Note that PSL( 3, 4 ) has the same order as the alternating group of degree 8.

 > $G≔\mathrm{PSL}\left(3,4\right):$
 > $\mathrm{GroupOrder}\left(G\right)$
 ${20160}$ (3)
 > $\mathrm{GroupOrder}\left(\mathrm{Alt}\left(8\right)\right)$
 ${20160}$ (4)

However, PSL( 3, 4 ) and Alt( 8 ) are not isomorphic.  First, Alt( 8 ) has an element of order equal to 15.

 > $p≔\mathrm{Perm}\left(\left[\left[1,2,3,4,5\right],\left[6,7,8\right]\right]\right)$
 ${p}{≔}\left({1}{,}{2}{,}{3}{,}{4}{,}{5}\right)\left({6}{,}{7}{,}{8}\right)$ (5)
 > $\mathrm{PermOrder}\left(p\right)$
 ${15}$ (6)

Next, there is no element of order 15 in PSL( 3, 4 ).

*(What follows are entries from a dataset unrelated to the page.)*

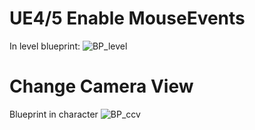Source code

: # UE4/5 Enable MouseEvents

In level blueprint:
![BP_level](https://user-images.githubusercontent.com/89361009/156572583-58ba278f-c2d9-49ab-b0bd-4425254dd68b.PNG)

# Сhange Camera View
Blueprint in character
![BP_ccv](https://user-images.githubusercontent.com/89361009/156573157-f1cda931-6f97-4c9a-9013-eabcb22e8340.PNG)
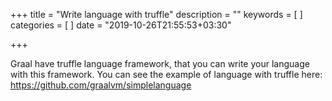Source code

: +++
title = "Write language with truffle"
description = ""
keywords = [
]
categories = [
]
date = "2019-10-26T21:55:53+03:30"

+++

Graal have truffle language framework, that you can write your language with this framework. You can see the example of language with truffle here: https://github.com/graalvm/simplelanguage
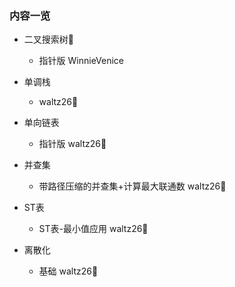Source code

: ### 内容一览

- 二叉搜索树🎄
  - 指针版 WinnieVenice

- 单调栈
  - waltz26🌟

- 单向链表
  - 指针版 waltz26🌟

- 并查集
  - 带路径压缩的并查集+计算最大联通数 waltz26🌟
  
- ST表
  - ST表-最小值应用 waltz26🌟

- 离散化
  - 基础 waltz26🌟
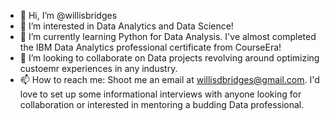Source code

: - 👋 Hi, I’m @willisbridges
- 👀 I’m interested in Data Analytics and Data Science! 
- 🌱 I’m currently learning Python for Data Analysis. I've almost completed the IBM Data Analytics professional certificate from CourseEra!
- 💞️ I’m looking to collaborate on Data projects revolving around optimizing custoemr experiences in any industry.
- 📫 How to reach me: Shoot me an email at willisdbridges@gmail.com. I'd love to set up some informational interviews with anyone looking for collaboration or interested in mentoring a budding Data professional.

<!---
willisbridges/willisbridges is a ✨ special ✨ repository because its `README.md` (this file) appears on your GitHub profile.
You can click the Preview link to take a look at your changes.
--->
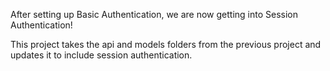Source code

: After setting up Basic Authentication, we are now getting into Session Authentication! 

This project takes the api and models folders from the previous project and updates it to include session authentication.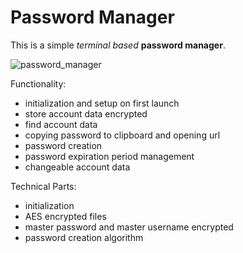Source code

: # Password Manager
This is a simple *terminal based* **password manager**.

![password_manager](https://user-images.githubusercontent.com/92861465/139467429-a4529821-cd0a-4e1b-bff3-caa84dc54538.PNG)
<!-- Password Manager Screenshot -->

Functionality:
  - initialization and setup on first launch
  - store account data encrypted
  - find account data
  - copying password to clipboard and opening url
  - password creation
  - password expiration period management
  - changeable account data

Technical Parts:
  - initialization
  - AES encrypted files
  - master password and master username encrypted
  - password creation algorithm
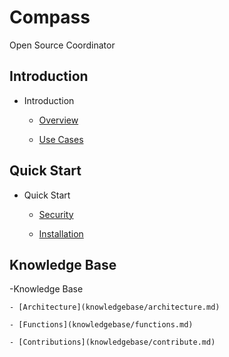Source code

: # Compass
Open Source Coordinator

## Introduction
- Introduction

    - [Overview](introduction/overview.md)
    
    - [Use Cases](introduction/usecases.md)

## Quick Start
- Quick Start

    - [Security](quick-start/security.md)
    
    - [Installation](quick-start/installation.md)

## Knowledge Base

-Knowledge Base

    - [Architecture](knowledgebase/architecture.md)

    - [Functions](knowledgebase/functions.md)

    - [Contributions](knowledgebase/contribute.md)
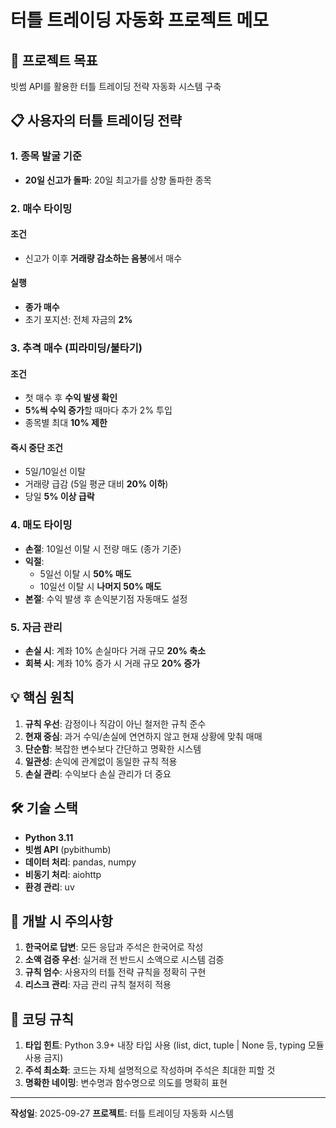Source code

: # 터틀 트레이딩 자동화 프로젝트 메모

## 🎯 프로젝트 목표
빗썸 API를 활용한 터틀 트레이딩 전략 자동화 시스템 구축

## 📋 사용자의 터틀 트레이딩 전략

### 1. 종목 발굴 기준
- **20일 신고가 돌파**: 20일 최고가를 상향 돌파한 종목

### 2. 매수 타이밍
#### 조건
- 신고가 이후 **거래량 감소하는 음봉**에서 매수

#### 실행
- **종가 매수**
- 초기 포지션: 전체 자금의 **2%**

### 3. 추격 매수 (피라미딩/불타기)
#### 조건
- 첫 매수 후 **수익 발생 확인**
- **5%씩 수익 증가**할 때마다 추가 2% 투입
- 종목별 최대 **10% 제한**

#### 즉시 중단 조건
- 5일/10일선 이탈
- 거래량 급감 (5일 평균 대비 **20% 이하**)
- 당일 **5% 이상 급락**

### 4. 매도 타이밍
- **손절**: 10일선 이탈 시 전량 매도 (종가 기준)
- **익절**:
  - 5일선 이탈 시 **50% 매도**
  - 10일선 이탈 시 **나머지 50% 매도**
- **본절**: 수익 발생 후 손익분기점 자동매도 설정

### 5. 자금 관리
- **손실 시**: 계좌 10% 손실마다 거래 규모 **20% 축소**
- **회복 시**: 계좌 10% 증가 시 거래 규모 **20% 증가**

## 💡 핵심 원칙
1. **규칙 우선**: 감정이나 직감이 아닌 철저한 규칙 준수
2. **현재 중심**: 과거 수익/손실에 연연하지 않고 현재 상황에 맞춰 매매
3. **단순함**: 복잡한 변수보다 간단하고 명확한 시스템
4. **일관성**: 손익에 관계없이 동일한 규칙 적용
5. **손실 관리**: 수익보다 손실 관리가 더 중요

## 🛠 기술 스택
- **Python 3.11**
- **빗썸 API** (pybithumb)
- **데이터 처리**: pandas, numpy
- **비동기 처리**: aiohttp
- **환경 관리**: uv

## 📌 개발 시 주의사항
1. **한국어로 답변**: 모든 응답과 주석은 한국어로 작성
2. **소액 검증 우선**: 실거래 전 반드시 소액으로 시스템 검증
3. **규칙 엄수**: 사용자의 터틀 전략 규칙을 정확히 구현
4. **리스크 관리**: 자금 관리 규칙 철저히 적용

## 🔧 코딩 규칙
1. **타입 힌트**: Python 3.9+ 내장 타입 사용 (list, dict, tuple | None 등, typing 모듈 사용 금지)
2. **주석 최소화**: 코드는 자체 설명적으로 작성하며 주석은 최대한 피할 것
3. **명확한 네이밍**: 변수명과 함수명으로 의도를 명확히 표현

---

**작성일**: 2025-09-27
**프로젝트**: 터틀 트레이딩 자동화 시스템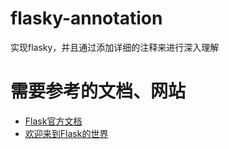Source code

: # flasky-annotation
实现flasky，并且通过添加详细的注释来进行深入理解

# 需要参考的文档、网站

* [Flask官方文档](http://flask.pocoo.org/)
* [欢迎来到Flask的世界](http://dormousehole.readthedocs.org/en/latest/)
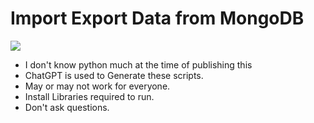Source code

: # Import Export Data from MongoDB

[![](https://opengraph.githubassets.com/1da09a46829c34059f08ce28d69bd9aea5217b4949bf67b34cab98629cbdfb90/PBhadoo/Import-Export-Data-from-MongoDB)](https://twitter.com/ParveenBhadoo)

* I don't know python much at the time of publishing this
* ChatGPT is used to Generate these scripts.
* May or may not work for everyone.
* Install Libraries required to run.
* Don't ask questions.
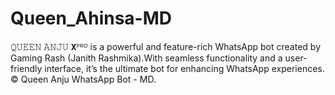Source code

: # Queen_Ahinsa-MD
𝚀𝚄𝙴𝙴𝙽 𝙰𝙽𝙹𝚄 𝗫ᴾᴿᴼ is a powerful and feature-rich WhatsApp bot created by Gaming Rash (Janith Rashmika).With seamless functionality and a user-friendly interface, it’s the ultimate bot for enhancing WhatsApp experiences. © Queen Anju WhatsApp Bot - MD.
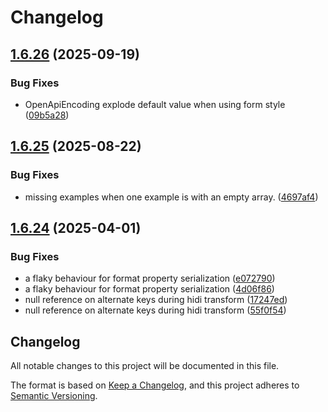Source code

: # Changelog

## [1.6.26](https://github.com/microsoft/openapi.net/compare/v1.6.25...v1.6.26) (2025-09-19)


### Bug Fixes

* OpenApiEncoding explode default value when using form style ([09b5a28](https://github.com/microsoft/openapi.net/commit/09b5a28da90963ade2051d2581ad89ef02f1514d))

## [1.6.25](https://github.com/microsoft/openapi.net/compare/v1.6.24...v1.6.25) (2025-08-22)


### Bug Fixes

* missing examples when one example is with an empty array. ([4697af4](https://github.com/microsoft/openapi.net/commit/4697af47cb974386867e8b13118eff2e928abb4e))

## [1.6.24](https://github.com/microsoft/OpenAPI.NET/compare/1.6.23...v1.6.24) (2025-04-01)


### Bug Fixes

* a flaky behaviour for format property serialization ([e072790](https://github.com/microsoft/OpenAPI.NET/commit/e07279095fcf99aeb4ea3c102516f14c501f250b))
* a flaky behaviour for format property serialization ([4d06f86](https://github.com/microsoft/OpenAPI.NET/commit/4d06f864148656e6554b2342831461bd13d407ae))
* null reference on alternate keys during hidi transform ([17247ed](https://github.com/microsoft/OpenAPI.NET/commit/17247edd07d070823cb9ea6c962997b52d71ff2b))
* null reference on alternate keys during hidi transform ([55f0f54](https://github.com/microsoft/OpenAPI.NET/commit/55f0f54a97af23e4463f1ab4ac3b80c8f3e010c9))

## Changelog

All notable changes to this project will be documented in this file.

The format is based on [Keep a Changelog](https://keepachangelog.com/en/1.0.0/),
and this project adheres to [Semantic Versioning](https://semver.org/spec/v2.0.0.html).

 > $\mathrm{ormap}\left(g↦\mathrm{PermOrder}\left(g\right)=15,\mathrm{Elements}\left(G\right)\right)$
 ${\mathrm{false}}$ (7)

This shows that there are two non-isomorphic simple groups of order 20160.

 > $\mathrm{IsSimple}\left(G\right)$
 ${\mathrm{true}}$ (8)
 > $\mathrm{IsSimple}\left(\mathrm{Alt}\left(8\right)\right)$
 ${\mathrm{true}}$ (9)

Several among the small projective special linear groups are isomorphic to alternating groups.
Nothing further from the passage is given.